Statement - DG ILO OECD MOU

Statement by the ILO Director-General on the signing of an ILO-OECD Memorandum of Understanding

Statement | Geneva | 23 May 2011

Dear Secretary-General Angel Gurría.

Ladies and Gentlemen,

Dear Friends,

The ILO and the OECD have a long standing relationship of cooperation. In recent years this cooperation has greatly expanded. We collaborate in a range of areas in the world of work, from employment to social protection, labour migration, green jobs, occupational safety and health and statistics. The employers and workers members of the ILO also have close working relationships with the business and trade union advisory committees of OECD.

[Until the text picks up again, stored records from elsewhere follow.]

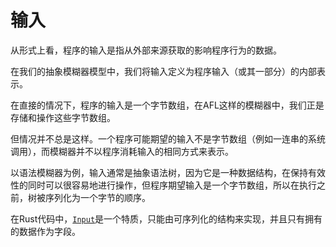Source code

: # 输入

从形式上看，程序的输入是指从外部来源获取的影响程序行为的数据。

在我们的抽象模糊器模型中，我们将输入定义为程序输入（或其一部分）的内部表示。

在直接的情况下，程序的输入是一个字节数组，在AFL这样的模糊器中，我们正是存储和操作这些字节数组。

但情况并不总是这样。一个程序可能期望的输入不是字节数组（例如一连串的系统调用），而模糊器并不以程序消耗输入的相同方式来表示。

以语法模糊器为例，输入通常是抽象语法树，因为它是一种数据结构，在保持有效性的同时可以很容易地进行操作，但程序期望输入是一个字节数组，所以在执行之前，树被序列化为一个字节的顺序。

在Rust代码中，[`Input`](https://docs.rs/libafl/0/libafl/inputs/trait.Input.html)是一个特质，只能由可序列化的结构来实现，并且只有拥有的数据作为字段。
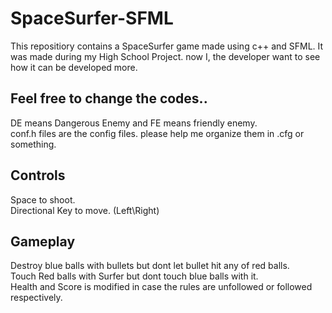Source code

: # SpaceSurfer-SFML
This repositiory contains a SpaceSurfer game made using c++ and SFML. It was made during my High School Project. now I, the developer want to see how it can be developed more.

## Feel free to change the codes..

DE means Dangerous Enemy and FE means friendly enemy. <br />
conf.h files are the config files. please help me organize them in .cfg or something.

## Controls
Space to shoot.<br />
Directional Key to move. (Left\Right)

## Gameplay
Destroy blue balls with bullets but dont let bullet hit any of red balls.<br />
Touch Red balls with Surfer but dont touch blue balls with it.<br />
Health and Score is modified in case the rules are unfollowed or followed respectively.
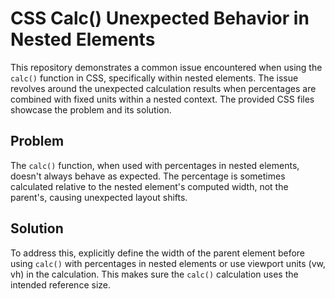# CSS Calc() Unexpected Behavior in Nested Elements

This repository demonstrates a common issue encountered when using the `calc()` function in CSS, specifically within nested elements.  The issue revolves around the unexpected calculation results when percentages are combined with fixed units within a nested context.  The provided CSS files showcase the problem and its solution.

## Problem

The `calc()` function, when used with percentages in nested elements, doesn't always behave as expected. The percentage is sometimes calculated relative to the nested element's computed width, not the parent's, causing unexpected layout shifts.

## Solution

To address this, explicitly define the width of the parent element before using `calc()` with percentages in nested elements or use viewport units (vw, vh) in the calculation. This makes sure the `calc()` calculation uses the intended reference size.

The intensification of our cooperation has led us to develop a new memorandum of understanding replacing the one we signed in 1961. I am especially pleased to sign this new agreement in the week when OECD is celebrating its 50th anniversary and when the ILO will open in a few days its 100th International Labour Conference.

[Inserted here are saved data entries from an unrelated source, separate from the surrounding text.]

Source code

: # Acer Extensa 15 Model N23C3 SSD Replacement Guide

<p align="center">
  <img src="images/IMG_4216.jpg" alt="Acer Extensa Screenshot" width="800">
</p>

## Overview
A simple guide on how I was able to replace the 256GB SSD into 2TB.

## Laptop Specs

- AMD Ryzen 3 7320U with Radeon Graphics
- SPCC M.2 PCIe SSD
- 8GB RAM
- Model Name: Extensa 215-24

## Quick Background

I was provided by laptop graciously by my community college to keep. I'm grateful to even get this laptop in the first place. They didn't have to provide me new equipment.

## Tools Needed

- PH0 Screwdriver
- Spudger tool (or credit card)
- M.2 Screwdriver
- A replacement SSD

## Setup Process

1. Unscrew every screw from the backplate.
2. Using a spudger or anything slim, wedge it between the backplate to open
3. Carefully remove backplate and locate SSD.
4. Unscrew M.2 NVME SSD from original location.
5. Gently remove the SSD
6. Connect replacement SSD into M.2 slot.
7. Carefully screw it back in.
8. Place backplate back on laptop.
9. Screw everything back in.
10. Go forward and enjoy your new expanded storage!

Both events mark important milestones that invite us to assess the journeys travelled and those lying ahead. As we embrace this 21st century there is no more strategic mode of action than cooperation among multilateral institutions.

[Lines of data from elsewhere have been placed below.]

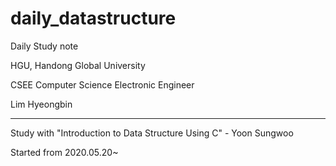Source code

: # daily_datastructure
Daily Study note

HGU, Handong Global University

CSEE Computer Science Electronic Engineer

Lim Hyeongbin

***
Study with "Introduction to Data Structure Using C" - Yoon Sungwoo

Started from 2020.05.20~
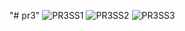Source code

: "# pr3" 
![PR3SS1](https://github.com/Disha-vaghasiya/pr3/assets/149076733/3ef9bee8-f55e-462a-8fae-5bdcf3d7c785)
![PR3SS2](https://github.com/Disha-vaghasiya/pr3/assets/149076733/6b2967a8-0055-44cc-bdb6-5c476ac39857)
![PR3SS3](https://github.com/Disha-vaghasiya/pr3/assets/149076733/9f0af8d9-c409-4be2-8682-0eebfe0572c9)


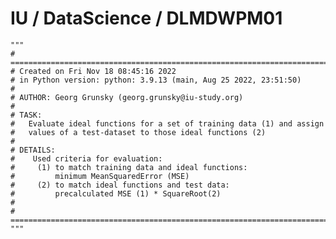 # IU / DataScience / DLMDWPM01

    """
    # =========================================================================
    # Created on Fri Nov 18 08:45:16 2022
    # in Python version: python: 3.9.13 (main, Aug 25 2022, 23:51:50)
    #
    # AUTHOR: Georg Grunsky (georg.grunsky@iu-study.org)
    #
    # TASK:
    #   Evaluate ideal functions for a set of training data (1) and assign
    #   values of a test-dataset to those ideal functions (2)
    #
    # DETAILS:
    #    Used criteria for evaluation:
    #     (1) to match training data and ideal functions:
    #         minimum MeanSquaredError (MSE)
    #     (2) to match ideal functions and test data:
    #         precalculated MSE (1) * SquareRoot(2)
    #
    # =========================================================================
    """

Globalization is changing the face of the world at a very rapid pace. The ILO’s response to the challenges of globalization is work in conditions of freedom and dignity, security and equity. Decent work so defined is a universal aspiration and a response to the many imbalances upsetting economies and societies in all regions. Greater decent work opportunities for all working women and men hold the promise of a fair globalization. It lays the foundations of universal and lasting peace through social justice, as enjoined by the ILO Constitution of 1919.

The OECD is committed to better policies for better lives. And better lives derive in large part from better lives at work through decent work.

There is ample scope for the ILO and the OECD to continue to exchange analysis and expertise, to participate in each other’s institutional events, and to jointly reflect on how best to deliver on the social and economic challenges of globalization in the new century.

The G20 Leaders have called on the ILO and the OECD to work together, with other multilateral institutions, in preparing analyses on employment, social protection and skills policy challenges, in response to the global crisis of 2008-09 and in preparing the recovery and onto stronger and balanced growth and development.

In all these areas the Memorandum of Understanding we have just signed is a testimony of our determination to pursue effective collaboration building on our common purpose and institutional comparative advantages.

I thank Secretary-General Gurría and his staff for our excellent cooperation and look forward to continued strong ties between our two institutions.